Die blitzschnelle Information aus Nürnberg und Mittelfranken


Bluttat war geplant !

Nürnberg (ots) - Die intensiven Ermittlungen der Nürnberger Mordkommission ergaben eine Wende im Fall des versuchten Tötungsdeliktes, bei dem am 16.Mai ein 44jähriger Nürnberger lebensgefährliche Stichverletzungen erlitt. Ein zweiter Tatverdächtiger wurde wegen Raubmordes festgenommen.
Wie wiederholt berichtet, wurde am Pfingstmontag gegen 5.30 Uhr der 44-Jährige in seiner Wohnung in der Brunhildstraße von zunächst Unbekannten niedergestochen. Die Stiche in Brust, Hals und Arm waren lebensgefährlich. Trotzdem gelang es dem Verletzten, sich aus seinem im Erdgeschoss gelegenen Wohnzimmerfenster auf den Gehweg fallen zu lassen. Seine Hilferufe hörte eine Nachbarin, die sofort Polizei und Rettungsdienst alarmierte. Der hinzu gezogene Notarzt veranlasste die sofortige Einlieferung in ein Klinikum, wo eine Notoperation das Leben des 44-Jährigen rettete. Er ist immer noch nicht vernehmungsfähig.
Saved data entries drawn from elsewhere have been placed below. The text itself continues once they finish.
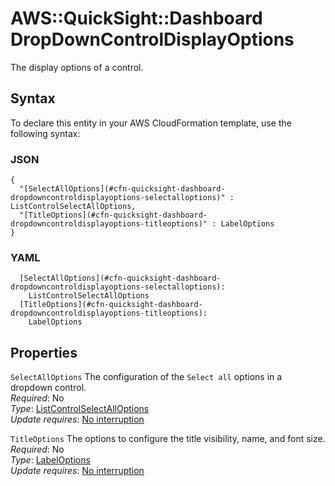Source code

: # AWS::QuickSight::Dashboard DropDownControlDisplayOptions<a name="aws-properties-quicksight-dashboard-dropdowncontroldisplayoptions"></a>

The display options of a control\.

## Syntax<a name="aws-properties-quicksight-dashboard-dropdowncontroldisplayoptions-syntax"></a>

To declare this entity in your AWS CloudFormation template, use the following syntax:

### JSON<a name="aws-properties-quicksight-dashboard-dropdowncontroldisplayoptions-syntax.json"></a>

```
{
  "[SelectAllOptions](#cfn-quicksight-dashboard-dropdowncontroldisplayoptions-selectalloptions)" : ListControlSelectAllOptions,
  "[TitleOptions](#cfn-quicksight-dashboard-dropdowncontroldisplayoptions-titleoptions)" : LabelOptions
}
```

### YAML<a name="aws-properties-quicksight-dashboard-dropdowncontroldisplayoptions-syntax.yaml"></a>

```
  [SelectAllOptions](#cfn-quicksight-dashboard-dropdowncontroldisplayoptions-selectalloptions): 
    ListControlSelectAllOptions
  [TitleOptions](#cfn-quicksight-dashboard-dropdowncontroldisplayoptions-titleoptions): 
    LabelOptions
```

## Properties<a name="aws-properties-quicksight-dashboard-dropdowncontroldisplayoptions-properties"></a>

`SelectAllOptions`  <a name="cfn-quicksight-dashboard-dropdowncontroldisplayoptions-selectalloptions"></a>
The configuration of the `Select all` options in a dropdown control\.  
*Required*: No  
*Type*: [ListControlSelectAllOptions](aws-properties-quicksight-dashboard-listcontrolselectalloptions.md)  
*Update requires*: [No interruption](https://docs.aws.amazon.com/AWSCloudFormation/latest/UserGuide/using-cfn-updating-stacks-update-behaviors.html#update-no-interrupt)

`TitleOptions`  <a name="cfn-quicksight-dashboard-dropdowncontroldisplayoptions-titleoptions"></a>
The options to configure the title visibility, name, and font size\.  
*Required*: No  
*Type*: [LabelOptions](aws-properties-quicksight-dashboard-labeloptions.md)  
*Update requires*: [No interruption](https://docs.aws.amazon.com/AWSCloudFormation/latest/UserGuide/using-cfn-updating-stacks-update-behaviors.html#update-no-interrupt)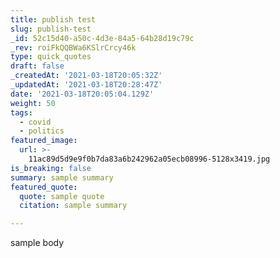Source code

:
 ```yaml
---
title: publish test
slug: publish-test
_id: 52c15d40-a50c-4d3e-84a5-64b28d19c79c
_rev: roiFkQQBWa6KSlrCrcy46k
type: quick_quotes
draft: false
_createdAt: '2021-03-18T20:05:32Z'
_updatedAt: '2021-03-18T20:28:47Z'
date: '2021-03-18T20:05:04.129Z'
weight: 50
tags:
  - covid
  - politics
featured_image:
  url: >-
    11ac89d5d9e9f0b7da83a6b242962a05ecb08996-5128x3419.jpg
is_breaking: false
summary: sample summary
featured_quote:
  quote: sample quote
  citation: sample summary

---
```

sample body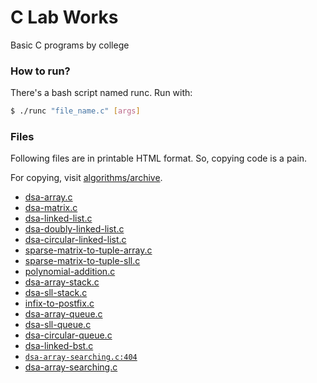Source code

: # C Lab Works
Basic C programs by college

### How to run?
There's a bash script named runc. Run with:

```bash
$ ./runc "file_name.c" [args]
```

### Files
Following files are in printable HTML format.
So, copying code is a pain.

For copying, visit [algorithms/archive](algorithms/archive).

- [dsa-array.c](https://avirukbasak.github.io/c-lab-works/algorithms/printable/archive/dsa-array.c.html)
- [dsa-matrix.c](https://avirukbasak.github.io/c-lab-works/algorithms/printable/archive/dsa-matrix.c.html)
- [dsa-linked-list.c](https://avirukbasak.github.io/c-lab-works/algorithms/printable/archive/dsa-linked-list.c.html)
- [dsa-doubly-linked-list.c](https://avirukbasak.github.io/c-lab-works/algorithms/printable/archive/dsa-doubly-linked-list.c.html)
- [dsa-circular-linked-list.c](https://avirukbasak.github.io/c-lab-works/algorithms/printable/archive/dsa-circular-linked-list.c.html)
- [sparse-matrix-to-tuple-array.c](https://avirukbasak.github.io/c-lab-works/algorithms/printable/archive/sparse-matrix-to-tuple-array.c.html)
- [sparse-matrix-to-tuple-sll.c](https://avirukbasak.github.io/c-lab-works/algorithms/printable/archive/sparse-matrix-to-tuple-sll.c.html)
- [polynomial-addition.c](https://avirukbasak.github.io/c-lab-works/algorithms/printable/archive/polynomial-addition.c.html)
- [dsa-array-stack.c](https://avirukbasak.github.io/c-lab-works/algorithms/printable/archive/dsa-array-stack.c.html)
- [dsa-sll-stack.c](https://avirukbasak.github.io/c-lab-works/algorithms/printable/archive/dsa-sll-stack.c.html)
- [infix-to-postfix.c](https://avirukbasak.github.io/c-lab-works/algorithms/printable/archive/infix-to-postfix.c.html)
- [dsa-array-queue.c](https://avirukbasak.github.io/c-lab-works/algorithms/printable/archive/dsa-array-queue.c.html)
- [dsa-sll-queue.c](https://avirukbasak.github.io/c-lab-works/algorithms/printable/archive/dsa-sll-queue.c.html)
- [dsa-circular-queue.c](https://avirukbasak.github.io/c-lab-works/algorithms/printable/archive/dsa-circular-queue.c.html)
- [dsa-linked-bst.c](https://avirukbasak.github.io/c-lab-works/algorithms/printable/archive/dsa-linked-bst.c.html)
- [`dsa-array-searching.c:404`](https://avirukbasak.github.io/c-lab-works/algorithms/printable/archive/dsa-array-searching.c.html)
- [dsa-array-searching.c](https://avirukbasak.github.io/c-lab-works/algorithms/printable/dsa-array-searching.c.html)
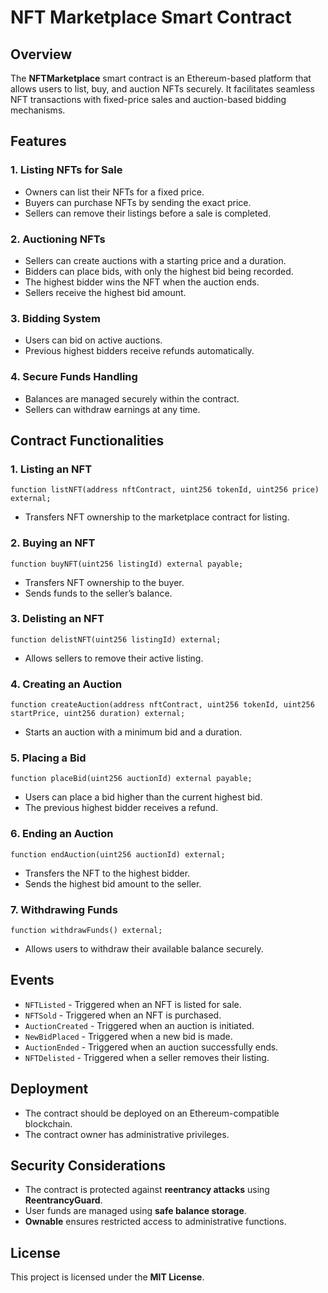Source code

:# NFT Marketplace Smart Contract

## Overview
The **NFTMarketplace** smart contract is an Ethereum-based platform that allows users to list, buy, and auction NFTs securely. It facilitates seamless NFT transactions with fixed-price sales and auction-based bidding mechanisms.

## Features
### 1. **Listing NFTs for Sale**
- Owners can list their NFTs for a fixed price.
- Buyers can purchase NFTs by sending the exact price.
- Sellers can remove their listings before a sale is completed.

### 2. **Auctioning NFTs**
- Sellers can create auctions with a starting price and a duration.
- Bidders can place bids, with only the highest bid being recorded.
- The highest bidder wins the NFT when the auction ends.
- Sellers receive the highest bid amount.

### 3. **Bidding System**
- Users can bid on active auctions.
- Previous highest bidders receive refunds automatically.

### 4. **Secure Funds Handling**
- Balances are managed securely within the contract.
- Sellers can withdraw earnings at any time.

## Contract Functionalities
### **1. Listing an NFT**
```solidity
function listNFT(address nftContract, uint256 tokenId, uint256 price) external;
```
- Transfers NFT ownership to the marketplace contract for listing.

### **2. Buying an NFT**
```solidity
function buyNFT(uint256 listingId) external payable;
```
- Transfers NFT ownership to the buyer.
- Sends funds to the seller’s balance.

### **3. Delisting an NFT**
```solidity
function delistNFT(uint256 listingId) external;
```
- Allows sellers to remove their active listing.

### **4. Creating an Auction**
```solidity
function createAuction(address nftContract, uint256 tokenId, uint256 startPrice, uint256 duration) external;
```
- Starts an auction with a minimum bid and a duration.

### **5. Placing a Bid**
```solidity
function placeBid(uint256 auctionId) external payable;
```
- Users can place a bid higher than the current highest bid.
- The previous highest bidder receives a refund.

### **6. Ending an Auction**
```solidity
function endAuction(uint256 auctionId) external;
```
- Transfers the NFT to the highest bidder.
- Sends the highest bid amount to the seller.

### **7. Withdrawing Funds**
```solidity
function withdrawFunds() external;
```
- Allows users to withdraw their available balance securely.

## Events
- `NFTListed` - Triggered when an NFT is listed for sale.
- `NFTSold` - Triggered when an NFT is purchased.
- `AuctionCreated` - Triggered when an auction is initiated.
- `NewBidPlaced` - Triggered when a new bid is made.
- `AuctionEnded` - Triggered when an auction successfully ends.
- `NFTDelisted` - Triggered when a seller removes their listing.

## Deployment
- The contract should be deployed on an Ethereum-compatible blockchain.
- The contract owner has administrative privileges.

## Security Considerations
- The contract is protected against **reentrancy attacks** using **ReentrancyGuard**.
- User funds are managed using **safe balance storage**.
- **Ownable** ensures restricted access to administrative functions.

## License
This project is licensed under the **MIT License**.


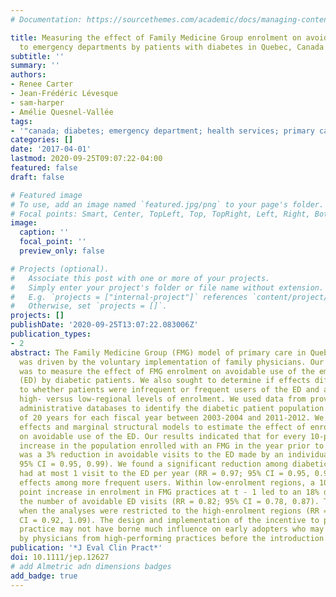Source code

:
 ```yaml
---
# Documentation: https://sourcethemes.com/academic/docs/managing-content/

title: Measuring the effect of Family Medicine Group enrolment on avoidable visits
  to emergency departments by patients with diabetes in Quebec, Canada
subtitle: ''
summary: ''
authors:
- Renee Carter
- Jean-Frédéric Lévesque
- sam-harper
- Amélie Quesnel-Vallée
tags:
- '"canada; diabetes; emergency department; health services; primary care reform"'
categories: []
date: '2017-04-01'
lastmod: 2020-09-25T09:07:22-04:00
featured: false
draft: false

# Featured image
# To use, add an image named `featured.jpg/png` to your page's folder.
# Focal points: Smart, Center, TopLeft, Top, TopRight, Left, Right, BottomLeft, Bottom, BottomRight.
image:
  caption: ''
  focal_point: ''
  preview_only: false

# Projects (optional).
#   Associate this post with one or more of your projects.
#   Simply enter your project's folder or file name without extension.
#   E.g. `projects = ["internal-project"]` references `content/project/deep-learning/index.md`.
#   Otherwise, set `projects = []`.
projects: []
publishDate: '2020-09-25T13:07:22.083006Z'
publication_types:
- 2
abstract: The Family Medicine Group (FMG) model of primary care in Quebec, Canada,
  was driven by the voluntary implementation of family physicians. Our main objective
  was to measure the effect of FMG enrolment on avoidable use of the emergency department
  (ED) by diabetic patients. We also sought to determine if effects differed according
  to whether patients were infrequent or frequent users of the ED and according to
  high- versus low-regional levels of enrolment. We used data from provincial health
  administrative databases to identify the diabetic patient population over the age
  of 20 years for each fiscal year between 2003-2004 and 2011-2012. We used fixed
  effects and marginal structural models to estimate the effect of enrolment in FMGs
  on avoidable use of the ED. Our results indicated that for every 10-percentage point
  increase in the population enrolled with an FMG in the year prior to an event, there
  was a 3% reduction in avoidable visits to the ED made by an individual (RR = 0.97;
  95% CI = 0.95, 0.99). We found a significant reduction among diabetic patients who
  had at most 1 visit to the ED per year (RR = 0.97; 95% CI = 0.95, 0.99) and nonsignificant
  effects among more frequent users. Within low-enrolment regions, a 10-percentage
  point increase in enrolment in FMG practices at t - 1 led to an 18% decrease in
  the number of avoidable ED visits (RR = 0.82; 95% CI = 0.78, 0.87). The effect disappeared
  when the analyses were restricted to the high-enrolment regions (RR = 1.00; 95%
  CI = 0.92, 1.09). The design and implementation of the incentive to promote team-based
  practice may not have borne much influence on early adopters who may have been overrepresented
  by physicians from high-performing practices before the introduction of the reform.
publication: '*J Eval Clin Pract*'
doi: 10.1111/jep.12627
# add Almetric adn dimensions badges
add_badge: true
---
```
Zunächst gab ein 17-jähriger Nürnberger an, er sei mit einem 19jährigen Freund in einem Lokal in der Südstadt gewesen und habe dort den 44-Jährigen kennen gelernt. Den Angaben des 17-Jährigen zufolge, habe er dann in der Wohnung den Gastgeber niedergestochen. Bezüglich des Motivs und des verwendeten Messers gab es widersprüchliche Angaben, was dazu führte, dass die Kriminalbeamten näher nachforschten. Schließlich gab der 17-Jährige zu, bereits auf dem Weg zur Wohnung des 44-Jährigen mit seinem Freund beschlossen zu haben, den Mann niederzustechen und zu berauben. Da er die Tat aber nicht verwirklichen konnte, habe der 19-Jährige zugestochen. Der 19- Jährige leugnet seine aktive Tatbeteiligung.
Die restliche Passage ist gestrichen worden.